TASK ITEM
Below are the records. List every line holding the word "conform".

(Items from a data source)
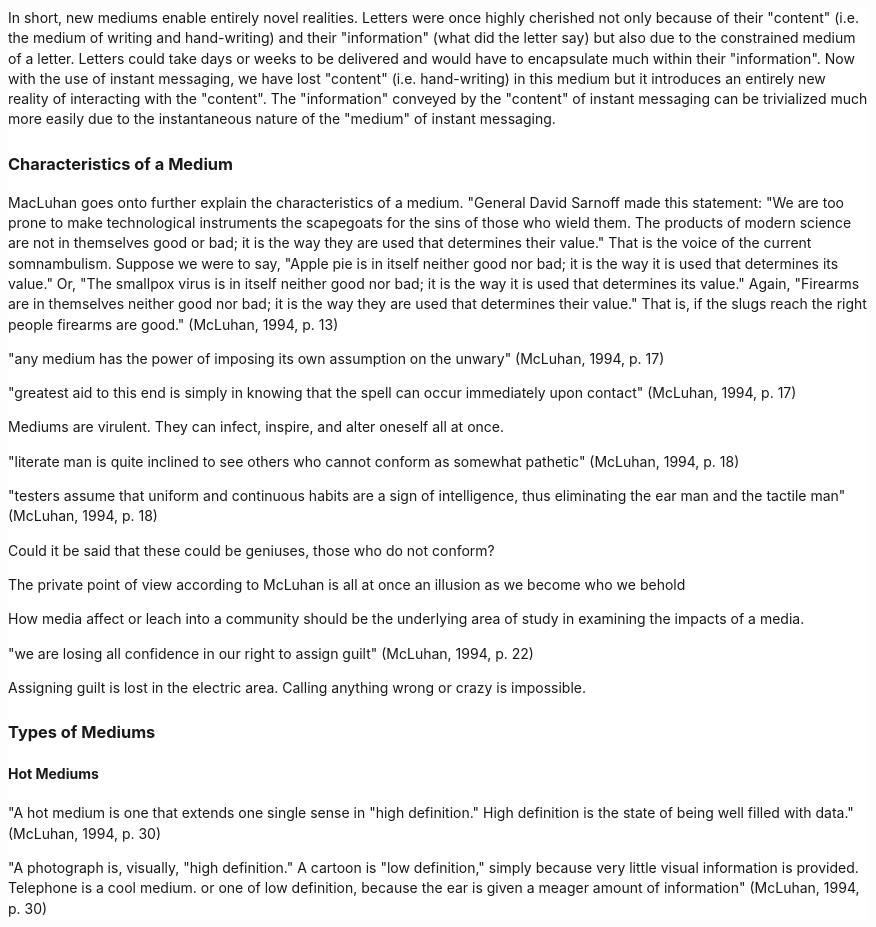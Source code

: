 In short, new mediums enable entirely novel realities. Letters were once highly cherished not only because of their "content" (i.e. the medium of writing and hand-writing) and their "information" (what did the letter say) but also due to the constrained medium of a letter. Letters could take days or weeks to be delivered and would have to encapsulate much within their "information". Now with the use of instant messaging, we have lost "content" (i.e. hand-writing) in this medium but it introduces an entirely new reality of interacting with the "content". The "information" conveyed by the "content" of instant messaging can be trivialized much more easily due to the instantaneous nature of the "medium" of instant messaging.

### Characteristics of a Medium

MacLuhan goes onto further explain the characteristics of a medium. "General David Sarnoff made this statement: "We are too prone to make technological instruments the scapegoats for the sins of those who wield them. The products of modern science are not in themselves good or bad; it is the way they are used that determines their value." That is the voice of the current somnambulism. Suppose we were to say, "Apple pie is in itself neither good nor bad; it is the way it is used that determines its value." Or, "The smallpox virus is in itself neither good nor bad; it is the way it is used that determines its value." Again, "Firearms are in themselves neither good nor bad; it is the way they are used that determines their value." That is, if the slugs reach the right people firearms are good." (McLuhan, 1994, p. 13)

"any medium has the power of imposing its own assumption on the unwary" (McLuhan, 1994, p. 17)

"greatest aid to this end is simply in knowing that the spell can occur immediately upon contact" (McLuhan, 1994, p. 17)

Mediums are virulent. They can infect, inspire, and alter oneself all at once.

"literate man is quite inclined to see others who cannot conform as somewhat pathetic" (McLuhan, 1994, p. 18)

"testers assume that uniform and continuous habits are a sign of intelligence, thus eliminating the ear man and the tactile man" (McLuhan, 1994, p. 18)

Could it be said that these could be geniuses, those who do not conform?

The private point of view according to McLuhan is all at once an illusion as we become who we behold

How media affect or leach into a community should be the underlying area of study in examining the impacts of a media.

"we are losing all confidence in our right to assign guilt" (McLuhan, 1994, p. 22)

Assigning guilt is lost in the electric area. Calling anything wrong or crazy is impossible.

### Types of Mediums

#### Hot Mediums

"A hot medium is one that extends one single sense in "high definition." High definition is the state of being well filled with data." (McLuhan, 1994, p. 30)

"A photograph is, visually, "high definition." A cartoon is "low definition," simply because very little visual information is provided. Telephone is a cool medium. or one of low definition, because the ear is given a meager amount of information" (McLuhan, 1994, p. 30)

EXERCISE RESPONSE
"literate man is quite inclined to see others who cannot conform as somewhat pathetic" (McLuhan, 1994, p. 18)
Could it be said that these could be geniuses, those who do not conform?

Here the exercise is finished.